Memberi perlindungan pada anak meliputi beberapa perkara : Pertama, menyayangi anak meskipun anak zina. ”Tidaklah termasuk golongan kami orang yang tidak menyayangi kaum muda dan tidak menghormati kaum tua”. (HR. Tirmidzi).

Kedua, berlaku adil dalam pemberian. Perintah untuk berlaku adil dan tidak membeda-bedakan anak atas jenis kelaminnya juga dijelaskan dalam beberapa hadis, di antaranya:”Berbuat adillah di antara anak-anakmu, berbuat adillah di antara anak-anakmu, berbuat adillah di antara anak-anakmu” (HR. Ashabus Sunan, Imam Ahmad dan Ibnu Hibban).
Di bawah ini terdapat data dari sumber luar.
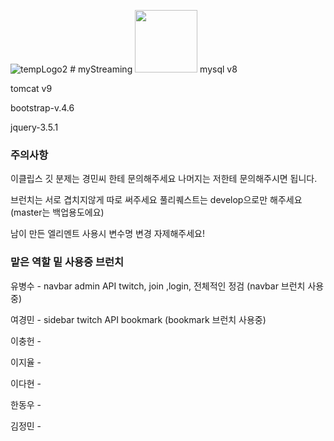 ![tempLogo2]() # myStreaming
<img src = "https://user-images.githubusercontent.com/47360438/140064036-673945d9-b3ff-4677-9d67-dd429b710df6.png" width="100" height="100">
mysql v8

tomcat v9

bootstrap-v.4.6

jquery-3.5.1

### 주의사항
이클립스 깃 분제는 경민씨 한테 문의해주세요
나머지는 저한테 문의해주시면 됩니다.

브런치는 서로 겹치지않게 따로 써주세요
풀리퀘스트는 develop으로만 해주세요 (master는 백업용도에요)

남이 만든 엘리멘트 사용시 변수명 변경 자제해주세요!

### 맡은 역할 밑 사용중 브런치
유병수 - navbar admin API twitch, join ,login, 전체적인 정검 (navbar 브런치 사용중)

여경민 - sidebar twitch API bookmark (bookmark 브런치 사용중)

이충헌 - 

이지율 -

이다현 -

한동우 - 

김정민 - 
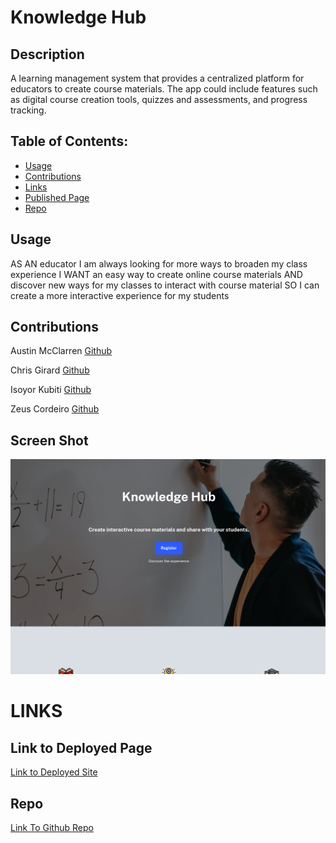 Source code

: # Knowledge Hub

## Description

A learning management system that provides a centralized platform for educators to create course materials. The app could include features such as digital course creation tools, quizzes and assessments, and progress tracking.

## Table of Contents:

- [Usage](#usage)
- [Contributions](#contributions)
- [Links](#links)
- [Published Page](#page)
- [Repo](#repo)

## Usage

AS AN educator
I am always looking for more ways to broaden my class experience
I WANT an easy way to create online course materials
AND discover new ways for my classes to interact with course material
SO I can create a more interactive experience for my students

## Contributions

Austin McClarren [Github](https://github.com/AustinMcClarren)

Chris Girard [Github](https://github.com/ChrisEliGirard)

Isoyor Kubiti [Github](https://github.com/ikubiti)

Zeus Cordeiro [Github](https://github.com/Zcordeiro)

## Screen Shot

![Screenshot-knowledge-hub](./client/src/assets/images/frontPageScreenshot.png)

# LINKS

## Link to Deployed Page

[Link to Deployed Site](https://shielded-thicket-93184.herokuapp.com/)

## Repo

[Link To Github Repo](https://github.com/TheMernMachine/Knowledge-Hub)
Perintah Rasulullah SAW kepada para orang tua untuk berbuat adil terhadap anak-anaknya dilakukan dalam semua pemberian, baik berupa harta (materi) maupun kasih sayang (immateri).

Nabi saw pernah tidak mau menjadi saksi terhadap perkara Nu’man bin Basyir yang menghibahkan harta kepada salah satu anak laki-lakinya dari seorang istri bernama Ammarah binti Rawahah. Akhirnya Nu’man mencabut kembali hibahnya.

Ketiga, menjaga nama baik anak. Tidak boleh mencela atau berkata kasar pada anak. Anas bin Malik, seorang sahabat yang ikut membantu rumah tangga. Nabi saw sejak kecil menuturkan, bahwa selama 10 tahun di sana Nabi saw tidak pernah menghardik atau mengeluarkan kata-kata kasar. (HR. Muslim)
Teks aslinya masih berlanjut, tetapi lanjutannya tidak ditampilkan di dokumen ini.